Throughout, curry continued to shift shape, always prepared to alter its accents to become intelligible to a whole new audience. This was how, for instance, an immigrant cook from Bangladesh could improvise yoghurt-and-spice gravy for an otherwise dry chicken recipe and invent Britain's national dish. Chicken tikka masala's true triumph has not been its staggering popularity, but rather its masquerade as antique ethnic food in an alien land - so persuasive that the British foreign secretary Robin Cook saw in its sunset-tinted gravy "a perfect illustration of the way Britain absorbs and adopts external influences". Mulling Cook's self-congratulatory remark, Ziauddin Sardar observes in his book Balti Britain: "What a fine piece of nonsense this was... It was not Britain that had adapted to chicken tikka masala but countless Indian restaurants that had manipulated their cultural repertoire with ingenuity to find a niche in British life."
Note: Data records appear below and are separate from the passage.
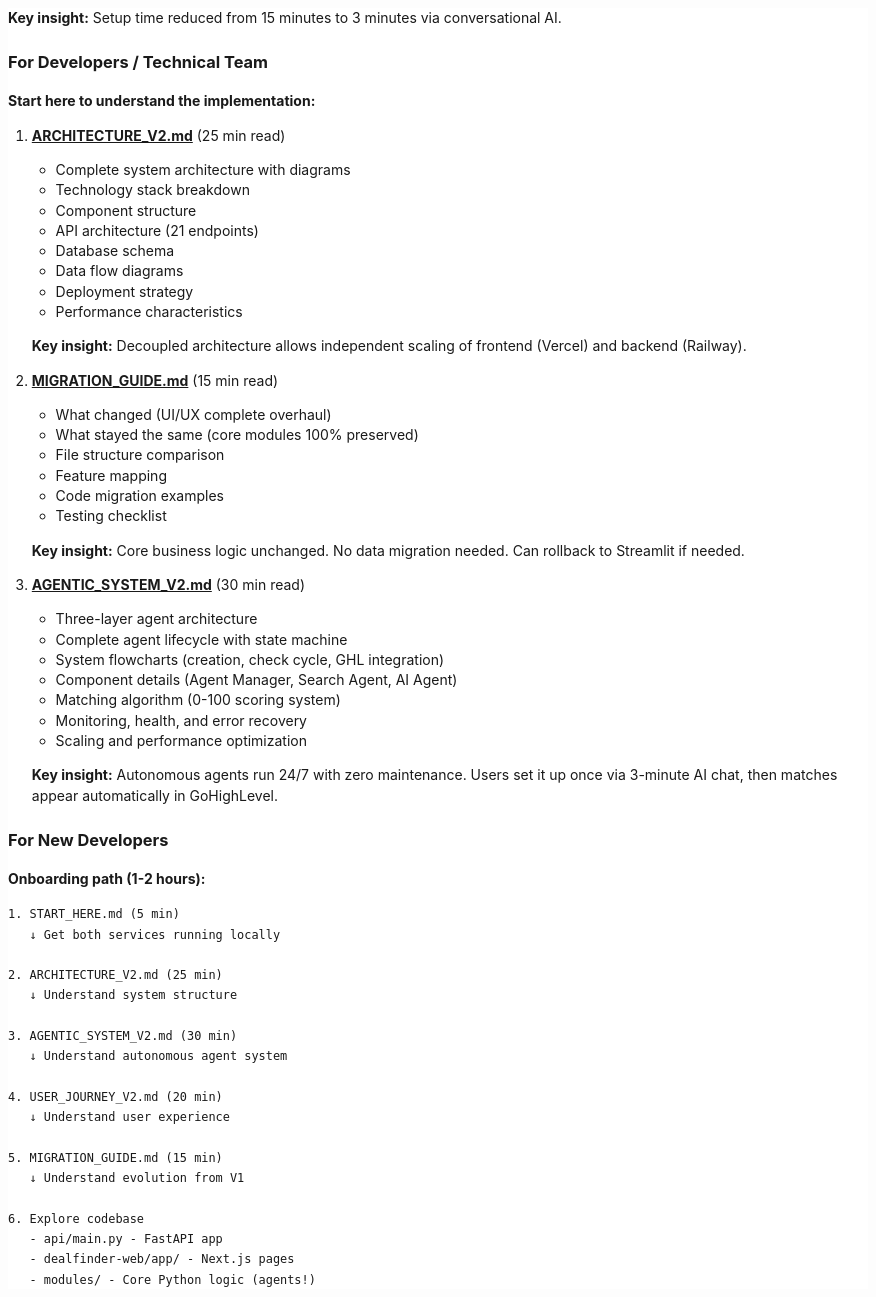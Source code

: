    **Key insight:** Setup time reduced from 15 minutes to 3 minutes via conversational AI.

### For Developers / Technical Team

**Start here to understand the implementation:**

1. **[ARCHITECTURE_V2.md](ARCHITECTURE_V2.md)** (25 min read)
   - Complete system architecture with diagrams
   - Technology stack breakdown
   - Component structure
   - API architecture (21 endpoints)
   - Database schema
   - Data flow diagrams
   - Deployment strategy
   - Performance characteristics

   **Key insight:** Decoupled architecture allows independent scaling of frontend (Vercel) and backend (Railway).

2. **[MIGRATION_GUIDE.md](MIGRATION_GUIDE.md)** (15 min read)
   - What changed (UI/UX complete overhaul)
   - What stayed the same (core modules 100% preserved)
   - File structure comparison
   - Feature mapping
   - Code migration examples
   - Testing checklist

   **Key insight:** Core business logic unchanged. No data migration needed. Can rollback to Streamlit if needed.

3. **[AGENTIC_SYSTEM_V2.md](AGENTIC_SYSTEM_V2.md)** (30 min read)
   - Three-layer agent architecture
   - Complete agent lifecycle with state machine
   - System flowcharts (creation, check cycle, GHL integration)
   - Component details (Agent Manager, Search Agent, AI Agent)
   - Matching algorithm (0-100 scoring system)
   - Monitoring, health, and error recovery
   - Scaling and performance optimization

   **Key insight:** Autonomous agents run 24/7 with zero maintenance. Users set it up once via 3-minute AI chat, then matches appear automatically in GoHighLevel.

### For New Developers

**Onboarding path (1-2 hours):**

```
1. START_HERE.md (5 min)
   ↓ Get both services running locally

2. ARCHITECTURE_V2.md (25 min)
   ↓ Understand system structure

3. AGENTIC_SYSTEM_V2.md (30 min)
   ↓ Understand autonomous agent system

4. USER_JOURNEY_V2.md (20 min)
   ↓ Understand user experience

5. MIGRATION_GUIDE.md (15 min)
   ↓ Understand evolution from V1

6. Explore codebase
   - api/main.py - FastAPI app
   - dealfinder-web/app/ - Next.js pages
   - modules/ - Core Python logic (agents!)
```
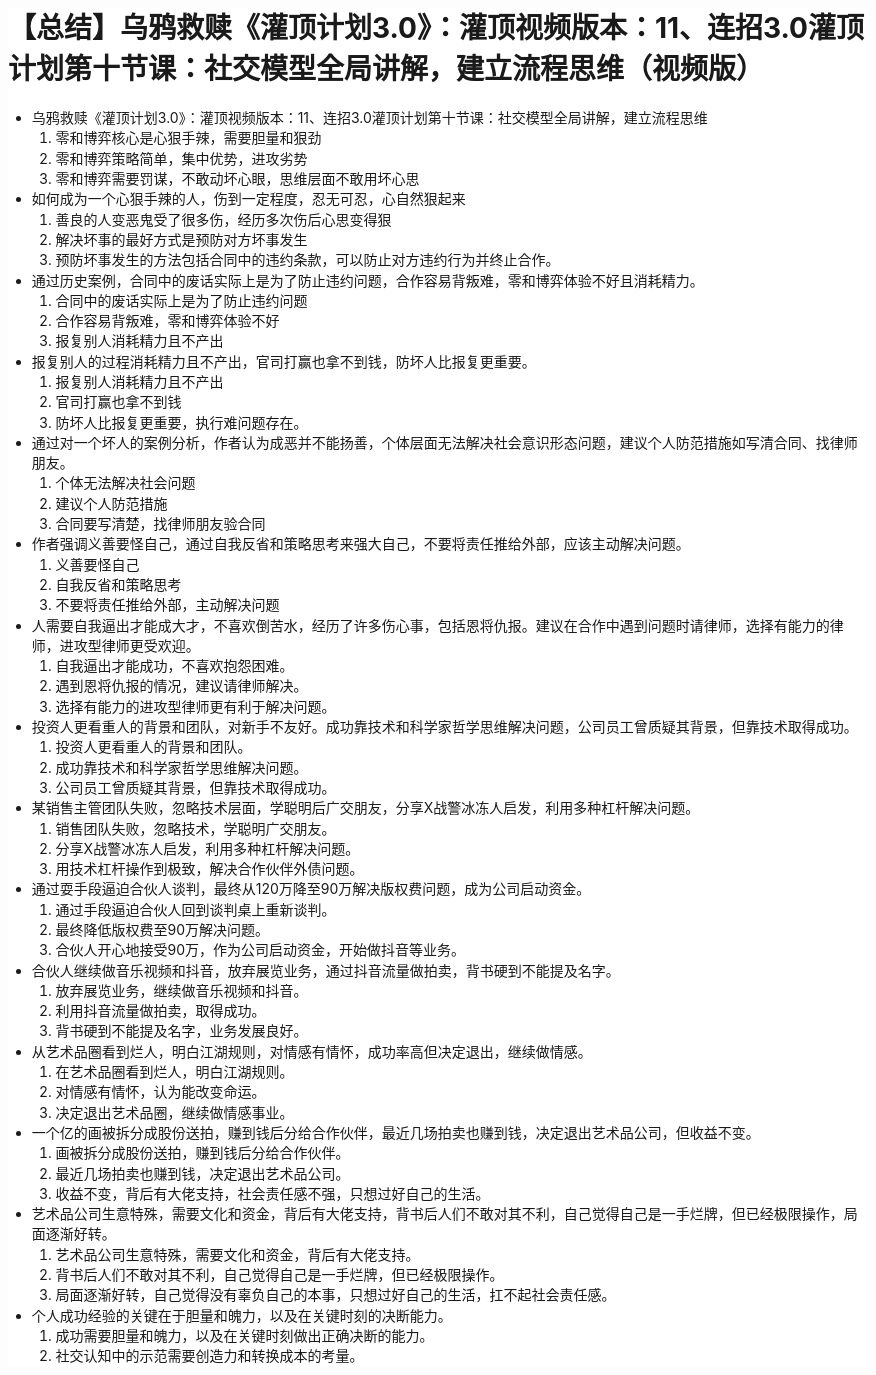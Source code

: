 # 【总结】乌鸦救赎《灌顶计划3.0》：灌顶视频版本：11、连招3.0灌顶计划第十节课：社交模型全局讲解，建立流程思维（视频版）

-   乌鸦救赎《灌顶计划3.0》：灌顶视频版本：11、连招3.0灌顶计划第十节课：社交模型全局讲解，建立流程思维
    1.  零和博弈核心是心狠手辣，需要胆量和狠劲
    2.  零和博弈策略简单，集中优势，进攻劣势
    3.  零和博弈需要罚谋，不敢动坏心眼，思维层面不敢用坏心思
-   如何成为一个心狠手辣的人，伤到一定程度，忍无可忍，心自然狠起来
    1.  善良的人变恶鬼受了很多伤，经历多次伤后心思变得狠
    2.  解决坏事的最好方式是预防对方坏事发生
    3.  预防坏事发生的方法包括合同中的违约条款，可以防止对方违约行为并终止合作。
-   通过历史案例，合同中的废话实际上是为了防止违约问题，合作容易背叛难，零和博弈体验不好且消耗精力。
    1.  合同中的废话实际上是为了防止违约问题
    2.  合作容易背叛难，零和博弈体验不好
    3.  报复别人消耗精力且不产出
-   报复别人的过程消耗精力且不产出，官司打赢也拿不到钱，防坏人比报复更重要。
    1.  报复别人消耗精力且不产出
    2.  官司打赢也拿不到钱
    3.  防坏人比报复更重要，执行难问题存在。
-   通过对一个坏人的案例分析，作者认为成恶并不能扬善，个体层面无法解决社会意识形态问题，建议个人防范措施如写清合同、找律师朋友。
    1.  个体无法解决社会问题
    2.  建议个人防范措施
    3.  合同要写清楚，找律师朋友验合同
-   作者强调义善要怪自己，通过自我反省和策略思考来强大自己，不要将责任推给外部，应该主动解决问题。
    1.  义善要怪自己
    2.  自我反省和策略思考
    3.  不要将责任推给外部，主动解决问题
-   人需要自我逼出才能成大才，不喜欢倒苦水，经历了许多伤心事，包括恩将仇报。建议在合作中遇到问题时请律师，选择有能力的律师，进攻型律师更受欢迎。
    1.  自我逼出才能成功，不喜欢抱怨困难。
    2.  遇到恩将仇报的情况，建议请律师解决。
    3.  选择有能力的进攻型律师更有利于解决问题。
-   投资人更看重人的背景和团队，对新手不友好。成功靠技术和科学家哲学思维解决问题，公司员工曾质疑其背景，但靠技术取得成功。
    1.  投资人更看重人的背景和团队。
    2.  成功靠技术和科学家哲学思维解决问题。
    3.  公司员工曾质疑其背景，但靠技术取得成功。
-   某销售主管团队失败，忽略技术层面，学聪明后广交朋友，分享X战警冰冻人启发，利用多种杠杆解决问题。
    1.  销售团队失败，忽略技术，学聪明广交朋友。
    2.  分享X战警冰冻人启发，利用多种杠杆解决问题。
    3.  用技术杠杆操作到极致，解决合作伙伴外债问题。
-   通过耍手段逼迫合伙人谈判，最终从120万降至90万解决版权费问题，成为公司启动资金。
    1.  通过手段逼迫合伙人回到谈判桌上重新谈判。
    2.  最终降低版权费至90万解决问题。
    3.  合伙人开心地接受90万，作为公司启动资金，开始做抖音等业务。
-   合伙人继续做音乐视频和抖音，放弃展览业务，通过抖音流量做拍卖，背书硬到不能提及名字。
    1.  放弃展览业务，继续做音乐视频和抖音。
    2.  利用抖音流量做拍卖，取得成功。
    3.  背书硬到不能提及名字，业务发展良好。
-   从艺术品圈看到烂人，明白江湖规则，对情感有情怀，成功率高但决定退出，继续做情感。
    1.  在艺术品圈看到烂人，明白江湖规则。
    2.  对情感有情怀，认为能改变命运。
    3.  决定退出艺术品圈，继续做情感事业。
-   一个亿的画被拆分成股份送拍，赚到钱后分给合作伙伴，最近几场拍卖也赚到钱，决定退出艺术品公司，但收益不变。
    1.  画被拆分成股份送拍，赚到钱后分给合作伙伴。
    2.  最近几场拍卖也赚到钱，决定退出艺术品公司。
    3.  收益不变，背后有大佬支持，社会责任感不强，只想过好自己的生活。
-   艺术品公司生意特殊，需要文化和资金，背后有大佬支持，背书后人们不敢对其不利，自己觉得自己是一手烂牌，但已经极限操作，局面逐渐好转。
    1.  艺术品公司生意特殊，需要文化和资金，背后有大佬支持。
    2.  背书后人们不敢对其不利，自己觉得自己是一手烂牌，但已经极限操作。
    3.  局面逐渐好转，自己觉得没有辜负自己的本事，只想过好自己的生活，扛不起社会责任感。
-   个人成功经验的关键在于胆量和魄力，以及在关键时刻的决断能力。
    1.  成功需要胆量和魄力，以及在关键时刻做出正确决断的能力。
    2.  社交认知中的示范需要创造力和转换成本的考量。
Sen assiduously shadows her quarry beyond Britain, to the Caribbean, Africa and South East Asia, where migrating Indian labourers held on to their distinctive food as if - and perhaps this was true - it was the only vivid reminder of the land they had left behind. But Curry is far more perfunctory about these destinations than it is with Britain, as if a drill sergeant were making Sen cross a certain number of countries off a checklist to earn the adjective in her subtitle. I especially longed for Lizzie Collingham's depth and colour during Sen's dryly narrated sections on the West Indies and South Africa, with their own histories of British colonialism and, no doubt, their own storied encounters with the roving British palate. For it was, in the final irony, the British imperial project that considerately and unwittingly helped deliver Indian food from one colony to the others, building for it a reach and legacy that Yorkshire pudding or jellied eels would never quite achieve.
S Subramanian, a regular contributor to The Review, is a journalist based in New Delhi.